Task to carry out: Having found the line containing "- Version Code: 1.0" in the data below, reproduce that line and each one after it to the end, exactly, and include nothing else.

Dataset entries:
——————
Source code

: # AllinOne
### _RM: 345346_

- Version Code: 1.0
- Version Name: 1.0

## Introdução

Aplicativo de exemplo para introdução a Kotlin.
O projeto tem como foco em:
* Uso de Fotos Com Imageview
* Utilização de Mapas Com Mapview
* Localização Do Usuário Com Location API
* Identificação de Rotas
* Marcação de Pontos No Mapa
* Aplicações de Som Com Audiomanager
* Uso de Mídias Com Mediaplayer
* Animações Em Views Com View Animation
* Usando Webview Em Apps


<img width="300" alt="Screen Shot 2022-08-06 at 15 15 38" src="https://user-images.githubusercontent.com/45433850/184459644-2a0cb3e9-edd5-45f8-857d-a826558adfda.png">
——————
Response to the task:
- Version Code: 1.0
- Version Name: 1.0

## Introdução

Aplicativo de exemplo para introdução a Kotlin.
O projeto tem como foco em:
* Uso de Fotos Com Imageview
* Utilização de Mapas Com Mapview
* Localização Do Usuário Com Location API
* Identificação de Rotas
* Marcação de Pontos No Mapa
* Aplicações de Som Com Audiomanager
* Uso de Mídias Com Mediaplayer
* Animações Em Views Com View Animation
* Usando Webview Em Apps


<img width="300" alt="Screen Shot 2022-08-06 at 15 15 38" src="https://user-images.githubusercontent.com/45433850/184459644-2a0cb3e9-edd5-45f8-857d-a826558adfda.png">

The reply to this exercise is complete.